# Directions for this task:
Please restate the data exactly, from the first line to the last.
··· Data to use
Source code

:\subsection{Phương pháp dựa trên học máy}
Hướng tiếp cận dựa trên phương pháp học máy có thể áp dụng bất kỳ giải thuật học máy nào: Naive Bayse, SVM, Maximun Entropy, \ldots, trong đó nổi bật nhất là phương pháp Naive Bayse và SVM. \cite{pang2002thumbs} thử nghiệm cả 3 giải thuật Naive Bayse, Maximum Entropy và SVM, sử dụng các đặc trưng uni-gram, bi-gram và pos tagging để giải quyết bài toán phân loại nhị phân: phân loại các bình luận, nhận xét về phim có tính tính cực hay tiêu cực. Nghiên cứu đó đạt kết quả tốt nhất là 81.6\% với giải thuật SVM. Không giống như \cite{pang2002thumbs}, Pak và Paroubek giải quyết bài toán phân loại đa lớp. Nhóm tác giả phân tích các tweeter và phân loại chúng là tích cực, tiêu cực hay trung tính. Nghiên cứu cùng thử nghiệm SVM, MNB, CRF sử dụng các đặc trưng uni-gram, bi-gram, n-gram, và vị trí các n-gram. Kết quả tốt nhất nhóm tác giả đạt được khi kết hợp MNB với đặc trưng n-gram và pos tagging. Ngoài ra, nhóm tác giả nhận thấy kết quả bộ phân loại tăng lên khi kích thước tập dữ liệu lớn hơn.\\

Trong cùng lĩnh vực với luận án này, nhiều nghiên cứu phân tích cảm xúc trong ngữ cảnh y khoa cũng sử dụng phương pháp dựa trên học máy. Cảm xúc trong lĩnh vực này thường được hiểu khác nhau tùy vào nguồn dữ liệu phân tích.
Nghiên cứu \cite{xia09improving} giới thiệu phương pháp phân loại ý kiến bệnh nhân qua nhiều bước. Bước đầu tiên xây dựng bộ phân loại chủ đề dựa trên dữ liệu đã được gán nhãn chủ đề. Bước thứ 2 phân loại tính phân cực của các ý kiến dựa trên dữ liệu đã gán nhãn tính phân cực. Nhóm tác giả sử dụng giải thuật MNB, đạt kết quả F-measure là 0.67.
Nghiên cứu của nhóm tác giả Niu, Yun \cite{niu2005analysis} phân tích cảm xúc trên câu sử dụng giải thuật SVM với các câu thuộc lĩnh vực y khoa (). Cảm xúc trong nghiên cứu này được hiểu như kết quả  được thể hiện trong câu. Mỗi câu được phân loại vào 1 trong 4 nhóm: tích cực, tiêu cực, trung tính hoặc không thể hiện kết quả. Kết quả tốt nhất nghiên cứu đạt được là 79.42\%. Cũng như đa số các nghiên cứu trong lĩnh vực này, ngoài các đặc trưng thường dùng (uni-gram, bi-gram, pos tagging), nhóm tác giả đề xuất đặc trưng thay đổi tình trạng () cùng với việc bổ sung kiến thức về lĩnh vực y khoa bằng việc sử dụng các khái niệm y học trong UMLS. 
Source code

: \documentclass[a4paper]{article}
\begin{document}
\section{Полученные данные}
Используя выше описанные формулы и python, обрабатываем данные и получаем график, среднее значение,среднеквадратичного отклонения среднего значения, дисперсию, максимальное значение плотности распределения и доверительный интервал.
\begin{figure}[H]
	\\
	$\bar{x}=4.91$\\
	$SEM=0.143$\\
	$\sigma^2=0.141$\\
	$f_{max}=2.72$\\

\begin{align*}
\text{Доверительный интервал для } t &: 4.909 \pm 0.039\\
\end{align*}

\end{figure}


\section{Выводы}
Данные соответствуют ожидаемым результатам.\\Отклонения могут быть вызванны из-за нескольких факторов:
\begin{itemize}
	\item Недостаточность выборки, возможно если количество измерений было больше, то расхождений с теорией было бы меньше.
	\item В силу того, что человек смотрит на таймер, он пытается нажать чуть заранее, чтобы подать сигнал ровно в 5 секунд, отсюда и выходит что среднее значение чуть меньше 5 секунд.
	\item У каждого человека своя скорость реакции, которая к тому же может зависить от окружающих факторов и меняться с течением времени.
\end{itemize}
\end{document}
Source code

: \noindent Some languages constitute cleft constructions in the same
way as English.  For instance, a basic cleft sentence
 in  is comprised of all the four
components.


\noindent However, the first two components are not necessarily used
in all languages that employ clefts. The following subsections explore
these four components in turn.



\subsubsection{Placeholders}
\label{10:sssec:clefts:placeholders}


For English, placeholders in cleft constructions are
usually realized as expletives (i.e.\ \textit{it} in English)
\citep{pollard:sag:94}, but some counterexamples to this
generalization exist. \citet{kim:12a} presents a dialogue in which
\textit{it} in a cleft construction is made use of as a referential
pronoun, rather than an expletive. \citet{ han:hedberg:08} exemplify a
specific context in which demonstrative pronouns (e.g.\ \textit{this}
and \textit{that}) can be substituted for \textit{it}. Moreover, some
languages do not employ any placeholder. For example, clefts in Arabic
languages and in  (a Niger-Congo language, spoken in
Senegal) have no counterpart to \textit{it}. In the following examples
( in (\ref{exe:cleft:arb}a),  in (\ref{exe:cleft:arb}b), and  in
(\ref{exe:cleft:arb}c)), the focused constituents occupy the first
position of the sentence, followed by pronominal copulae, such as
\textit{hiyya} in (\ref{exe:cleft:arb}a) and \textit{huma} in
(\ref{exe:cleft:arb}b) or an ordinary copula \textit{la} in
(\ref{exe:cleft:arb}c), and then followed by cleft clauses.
······
# Task solution:
Source code

:\subsection{Phương pháp dựa trên học máy}
Hướng tiếp cận dựa trên phương pháp học máy có thể áp dụng bất kỳ giải thuật học máy nào: Naive Bayse, SVM, Maximun Entropy, \ldots, trong đó nổi bật nhất là phương pháp Naive Bayse và SVM. \cite{pang2002thumbs} thử nghiệm cả 3 giải thuật Naive Bayse, Maximum Entropy và SVM, sử dụng các đặc trưng uni-gram, bi-gram và pos tagging để giải quyết bài toán phân loại nhị phân: phân loại các bình luận, nhận xét về phim có tính tính cực hay tiêu cực. Nghiên cứu đó đạt kết quả tốt nhất là 81.6\% với giải thuật SVM. Không giống như \cite{pang2002thumbs}, Pak và Paroubek giải quyết bài toán phân loại đa lớp. Nhóm tác giả phân tích các tweeter và phân loại chúng là tích cực, tiêu cực hay trung tính. Nghiên cứu cùng thử nghiệm SVM, MNB, CRF sử dụng các đặc trưng uni-gram, bi-gram, n-gram, và vị trí các n-gram. Kết quả tốt nhất nhóm tác giả đạt được khi kết hợp MNB với đặc trưng n-gram và pos tagging. Ngoài ra, nhóm tác giả nhận thấy kết quả bộ phân loại tăng lên khi kích thước tập dữ liệu lớn hơn.\\

Trong cùng lĩnh vực với luận án này, nhiều nghiên cứu phân tích cảm xúc trong ngữ cảnh y khoa cũng sử dụng phương pháp dựa trên học máy. Cảm xúc trong lĩnh vực này thường được hiểu khác nhau tùy vào nguồn dữ liệu phân tích.
Nghiên cứu \cite{xia09improving} giới thiệu phương pháp phân loại ý kiến bệnh nhân qua nhiều bước. Bước đầu tiên xây dựng bộ phân loại chủ đề dựa trên dữ liệu đã được gán nhãn chủ đề. Bước thứ 2 phân loại tính phân cực của các ý kiến dựa trên dữ liệu đã gán nhãn tính phân cực. Nhóm tác giả sử dụng giải thuật MNB, đạt kết quả F-measure là 0.67.
Nghiên cứu của nhóm tác giả Niu, Yun \cite{niu2005analysis} phân tích cảm xúc trên câu sử dụng giải thuật SVM với các câu thuộc lĩnh vực y khoa (). Cảm xúc trong nghiên cứu này được hiểu như kết quả  được thể hiện trong câu. Mỗi câu được phân loại vào 1 trong 4 nhóm: tích cực, tiêu cực, trung tính hoặc không thể hiện kết quả. Kết quả tốt nhất nghiên cứu đạt được là 79.42\%. Cũng như đa số các nghiên cứu trong lĩnh vực này, ngoài các đặc trưng thường dùng (uni-gram, bi-gram, pos tagging), nhóm tác giả đề xuất đặc trưng thay đổi tình trạng () cùng với việc bổ sung kiến thức về lĩnh vực y khoa bằng việc sử dụng các khái niệm y học trong UMLS. 
Source code

: \documentclass[a4paper]{article}
\begin{document}
\section{Полученные данные}
Используя выше описанные формулы и python, обрабатываем данные и получаем график, среднее значение,среднеквадратичного отклонения среднего значения, дисперсию, максимальное значение плотности распределения и доверительный интервал.
\begin{figure}[H]
	\\
	$\bar{x}=4.91$\\
	$SEM=0.143$\\
	$\sigma^2=0.141$\\
	$f_{max}=2.72$\\

\begin{align*}
\text{Доверительный интервал для } t &: 4.909 \pm 0.039\\
\end{align*}

\end{figure}


\section{Выводы}
Данные соответствуют ожидаемым результатам.\\Отклонения могут быть вызванны из-за нескольких факторов:
\begin{itemize}
	\item Недостаточность выборки, возможно если количество измерений было больше, то расхождений с теорией было бы меньше.
	\item В силу того, что человек смотрит на таймер, он пытается нажать чуть заранее, чтобы подать сигнал ровно в 5 секунд, отсюда и выходит что среднее значение чуть меньше 5 секунд.
	\item У каждого человека своя скорость реакции, которая к тому же может зависить от окружающих факторов и меняться с течением времени.
\end{itemize}
\end{document}
Source code

: \noindent Some languages constitute cleft constructions in the same
way as English.  For instance, a basic cleft sentence
 in  is comprised of all the four
components.


\noindent However, the first two components are not necessarily used
in all languages that employ clefts. The following subsections explore
these four components in turn.



\subsubsection{Placeholders}
\label{10:sssec:clefts:placeholders}


For English, placeholders in cleft constructions are
usually realized as expletives (i.e.\ \textit{it} in English)
\citep{pollard:sag:94}, but some counterexamples to this
generalization exist. \citet{kim:12a} presents a dialogue in which
\textit{it} in a cleft construction is made use of as a referential
pronoun, rather than an expletive. \citet{ han:hedberg:08} exemplify a
specific context in which demonstrative pronouns (e.g.\ \textit{this}
and \textit{that}) can be substituted for \textit{it}. Moreover, some
languages do not employ any placeholder. For example, clefts in Arabic
languages and in  (a Niger-Congo language, spoken in
Senegal) have no counterpart to \textit{it}. In the following examples
( in (\ref{exe:cleft:arb}a),  in (\ref{exe:cleft:arb}b), and  in
(\ref{exe:cleft:arb}c)), the focused constituents occupy the first
position of the sentence, followed by pronominal copulae, such as
\textit{hiyya} in (\ref{exe:cleft:arb}a) and \textit{huma} in
(\ref{exe:cleft:arb}b) or an ordinary copula \textit{la} in
(\ref{exe:cleft:arb}c), and then followed by cleft clauses.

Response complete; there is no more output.